• _Action item_
Pull out every line below containing the word "supp".

-*-

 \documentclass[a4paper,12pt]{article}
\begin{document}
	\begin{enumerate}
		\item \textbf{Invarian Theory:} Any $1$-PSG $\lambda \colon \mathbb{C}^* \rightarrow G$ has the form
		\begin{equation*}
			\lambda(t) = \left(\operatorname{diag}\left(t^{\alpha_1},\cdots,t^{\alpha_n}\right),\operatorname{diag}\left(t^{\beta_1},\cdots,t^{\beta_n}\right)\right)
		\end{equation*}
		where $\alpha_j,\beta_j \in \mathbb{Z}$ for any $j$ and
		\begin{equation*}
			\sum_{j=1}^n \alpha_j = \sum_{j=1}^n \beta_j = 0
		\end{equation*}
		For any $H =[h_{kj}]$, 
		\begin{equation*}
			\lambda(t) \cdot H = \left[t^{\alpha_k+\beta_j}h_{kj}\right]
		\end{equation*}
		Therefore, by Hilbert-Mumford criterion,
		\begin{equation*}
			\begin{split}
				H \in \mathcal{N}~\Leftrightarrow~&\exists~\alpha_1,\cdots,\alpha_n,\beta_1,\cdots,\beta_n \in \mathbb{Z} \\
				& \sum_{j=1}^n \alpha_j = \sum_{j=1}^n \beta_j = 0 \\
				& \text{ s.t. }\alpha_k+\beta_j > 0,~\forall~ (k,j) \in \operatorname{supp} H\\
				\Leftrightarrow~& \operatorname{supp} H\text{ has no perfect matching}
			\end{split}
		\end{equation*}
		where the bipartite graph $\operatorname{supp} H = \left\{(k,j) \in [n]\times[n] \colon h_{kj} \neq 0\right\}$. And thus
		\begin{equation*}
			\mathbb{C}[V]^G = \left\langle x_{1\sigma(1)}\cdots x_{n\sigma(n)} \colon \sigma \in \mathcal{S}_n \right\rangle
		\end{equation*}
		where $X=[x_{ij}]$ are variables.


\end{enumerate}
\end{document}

-*-

• _Response to this exercise_
				& \text{ s.t. }\alpha_k+\beta_j > 0,~\forall~ (k,j) \in \operatorname{supp} H\\
				\Leftrightarrow~& \operatorname{supp} H\text{ has no perfect matching}
		where the bipartite graph $\operatorname{supp} H = \left\{(k,j) \in [n]\times[n] \colon h_{kj} \neq 0\right\}$. And thus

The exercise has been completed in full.